Estimating Storage Requirements for Complete IPUMS Database

I am embarking on a project to build a system specifically designed to handle the entirety of the IPUMS databases. This includes IPUMS-USA (ACS and decennial Census data), IPUMS CPS, IPUMS International, and any other datasets that are part of the IPUMS collection.

My goal is to download all available years of data for each IPUMS dataset, including all available variables. I understand that this will result in a massive amount of data, and I am trying to estimate the storage requirements to accommodate this.

Could you please provide an estimate of the total file size for all years of uncompressed IPUMS data, with all variables included, across all the different IPUMS datasets? Additionally, do you have any recommendations for additional storage that might be required for data processing and analysis?

I appreciate your assistance and look forward to your guidance.

Thanks for your interest in IPUMS data. I don’t have a direct or definitive answer to your question; we natively use compressed formats of the data because of the massive amount of data we have. Without more clarity on your intended application of the data, I will share two general thoughts. First, given the pace at which IPUMS releases new data or incremental updates, the database you allude to would quickly become out of sync with the actual IPUMS databases; beyond missing new samples, updates to variable codes to accommodate new samples would render the two versions incompatible rather than just leaving yours with fewer variables or observations included. Second, I encourage you to read the terms of use for IPUMS data; please pay particular attention to the redistribution clauses as well as specific restrictions, particularly those around non-commercial use, for a subset of data collections.

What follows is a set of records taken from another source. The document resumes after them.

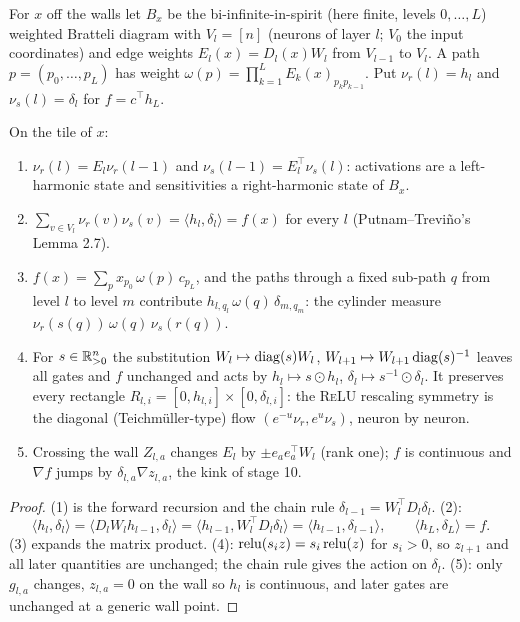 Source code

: \label{sec:cocycle}
\begin{definition}
For $x$ off the walls let $B_x$ be the bi-infinite-in-spirit (here finite, levels $0,\dots,L$) weighted Bratteli diagram with
$V_l=[n]$ (neurons of layer $l$; $V_0$ the input coordinates) and edge weights $E_l(x)=D_l(x)W_l$ from $V_{l-1}$ to $V_l$. A path
$p=(p_0,\dots,p_L)$ has weight $\omega(p)=\prod_{k=1}^LE_k(x)_{p_kp_{k-1}}$. Put $\nu_r(l)=h_l$ and $\nu_s(l)=\delta_l$ for $f=c^\top h_L$.
\end{definition}
\begin{theorem}\label{thm:bratteli}
On the tile of $x$:
\begin{enumerate}[leftmargin=*]
\item $\nu_r(l)=E_l\nu_r(l-1)$ and $\nu_s(l-1)=E_l^{\top}\nu_s(l)$: activations are a left-harmonic state and sensitivities a right-harmonic
state of $B_x$.
\item $\sum_{v\in V_l}\nu_r(v)\nu_s(v)=\langle h_l,\delta_l\rangle=f(x)$ for every $l$ (Putnam--Trevi\~no's Lemma 2.7).
\item $f(x)=\sum_{p}x_{p_0}\,\omega(p)\,c_{p_L}$, and the paths through a fixed sub-path $q$ from level $l$ to level $m$ contribute
$h_{l,q_l}\,\omega(q)\,\delta_{m,q_m}$: the cylinder measure $\nu_r(s(q))\,\omega(q)\,\nu_s(r(q))$.
\item For $s\in\R^n_{>0}$ the substitution $W_l\mapsto\diag(s)W_l$, $W_{l+1}\mapsto W_{l+1}\diag(s)^{-1}$ leaves all gates and $f$ unchanged and acts by
$h_l\mapsto s\odot h_l$, $\delta_l\mapsto s^{-1}\odot\delta_l$. It preserves every rectangle $R_{l,i}=[0,h_{l,i}]\times[0,\delta_{l,i}]$: the
\textsc{ReLU} rescaling symmetry is the diagonal (Teichm\"uller-type) flow $(e^{-u}\nu_r,e^{u}\nu_s)$, neuron by neuron.
\item Crossing the wall $Z_{l,a}$ changes $E_l$ by $\pm e_ae_a^{\top}W_l$ (rank one); $f$ is continuous and $\nabla f$ jumps by
$\delta_{l,a}\nabla z_{l,a}$, the kink of stage 10.
\end{enumerate}
\end{theorem}
\begin{proof}
(1) is the forward recursion and the chain rule $\delta_{l-1}=W_l^{\top}D_l\delta_l$. (2):
\[
\langle h_l,\delta_l\rangle=\langle D_lW_lh_{l-1},\delta_l\rangle=\langle h_{l-1},W_l^{\top}D_l\delta_l\rangle=\langle h_{l-1},\delta_{l-1}\rangle,\qquad\langle h_L,\delta_L\rangle=f.
\] (3) expands the matrix product. (4): $\relu(s_iz)=s_i\relu(z)$ for $s_i>0$, so
$z_{l+1}$ and all later quantities are unchanged; the chain rule gives the action on $\delta_l$. (5): only $g_{l,a}$ changes, $z_{l,a}=0$ on the
wall so $h_l$ is continuous, and later gates are unchanged at a generic wall point.
\end{proof}
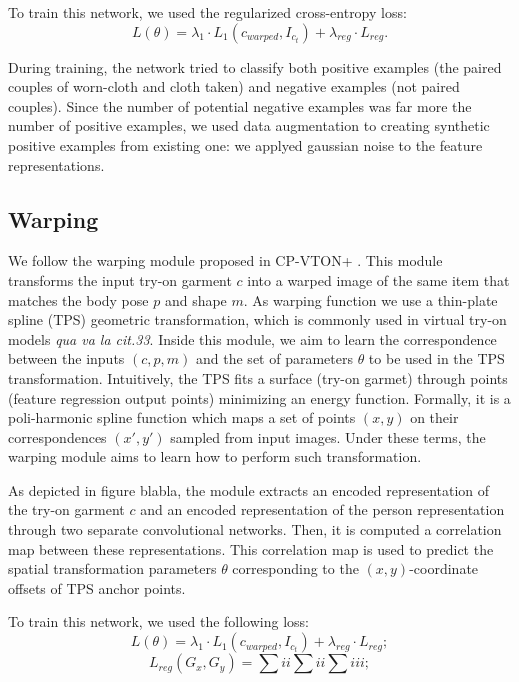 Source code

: To train this network, we used the regularized cross-entropy loss:
\begin{equation}
L(\theta) = \lambda_1 \cdot L_1(c_{warped}, I_{c_t}) + \lambda_{reg} \cdot L_{reg} .
\end{equation}

During training, the network tried to classify both positive examples (the paired couples of worn-cloth and cloth taken) and negative examples (not paired couples). Since the number of potential negative examples was far more the number of positive examples, we used data augmentation to creating synthetic positive examples from existing one: we applyed gaussian noise to the feature representations.


\subsection{Warping}
We follow the warping module proposed in CP-VTON+ \cite{CP-VTON+}.
This module transforms the input try-on garment $c$ into a warped image of the same item that matches the body pose $p$ and shape $m$. As warping function we use a thin-plate spline (TPS) geometric transformation, which is commonly used in virtual
try-on models \textit{qua va la cit.33}.  Inside this module, we aim to learn the correspondence between the inputs $(c, p, m)$ and the set of parameters $\theta$ to be used in the TPS transformation. Intuitively, the TPS fits a surface (try-on garmet) through points (feature regression output points) minimizing an energy function. Formally, it is a poli-harmonic spline function which maps a set of points $(x,y)$ on their correspondences $(x',y')$ sampled from input images. Under these terms, the warping module aims to learn how to perform such transformation.

As depicted in figure blabla, the module extracts an encoded representation of the try-on garment $c$ and an encoded representation of the person representation through two separate convolutional networks.
Then, it is computed a correlation map between these representations.
This correlation map is used to predict the spatial transformation parameters $\theta$ corresponding to the $(x,y)$-coordinate offsets of TPS anchor points. 

To train this network, we used the following loss:
\begin{equation}
L(\theta) = \lambda_1 \cdot L_1(c_{warped}, I_{c_t}) + \lambda_{reg} \cdot L_{reg} ;
\end{equation} 
\begin{equation}
L_{reg}(G_x, G_y) = \sum{i}{i}\sum{i}{i}\sum{i}{i}i ;
\end{equation}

My interest is purely academic. However, your interface is very hard to use. Despite having software engineering experience, it is almost impossible for me to decipher how to obtain any particular dataset with your API. You have multiple required field with obscure identifier names and it’s not clear how your metadata corresponds to the datasets. Some of the examples in the docs do not work. I don’t know how other economists are able to use your API. If you allowed users to download the JSON file of the Data Extractor query instead of dat, csv, etc., then it would demystify your API. We could just copy the JSON and use it instead of having to decipher what is or isn’t needed in specific random examples in the API docs.

I understand and appreciate your organization’s robust and perfectionist ideal for every use case, but all I want to do is say the dataset I want, say the variables I want, then read it into memory for analysis. It would be easier for me to to just download the entire datasets manually, then create my own database to query the data I need. There is no practical reason for me to incrementally update everything except once a year when the next survey is released.

To partially answer my question, focusing on just ACS IPUMS, there is under 12GB for a 1-year sample when read it into memory. So, 20 years is about 240 GB. A 5-year sample is under 60GB. So, 20 of the 5-year samples comes out to around 1,200 GB. This can all easily fit on a 2TB SSD with space left over for a few more years. A modern workstation could fit all the data into memory, but more investigation is needed to determine the capacity needed to holistically consider the entire IPUMS archive at once.

Thanks for the follow-up message and clarification. It sounds like you are trying to download IPUMS microdata via the IPUMS API and running into issues. Please correct me if I am wrong and you are also trying to access summary file data via the API or also ran into issues using the traditional web interface. Note that we welcome feedback on the API via email (ipums+api@umn.edu) or via the API topic on the User Forum.

If there are specific errors or issues in the API examples and documentation, please let us know about them so we can correct them. Without further detail about the examples or documents that aren’t working, I can share a few general comments that are hopefully useful to you.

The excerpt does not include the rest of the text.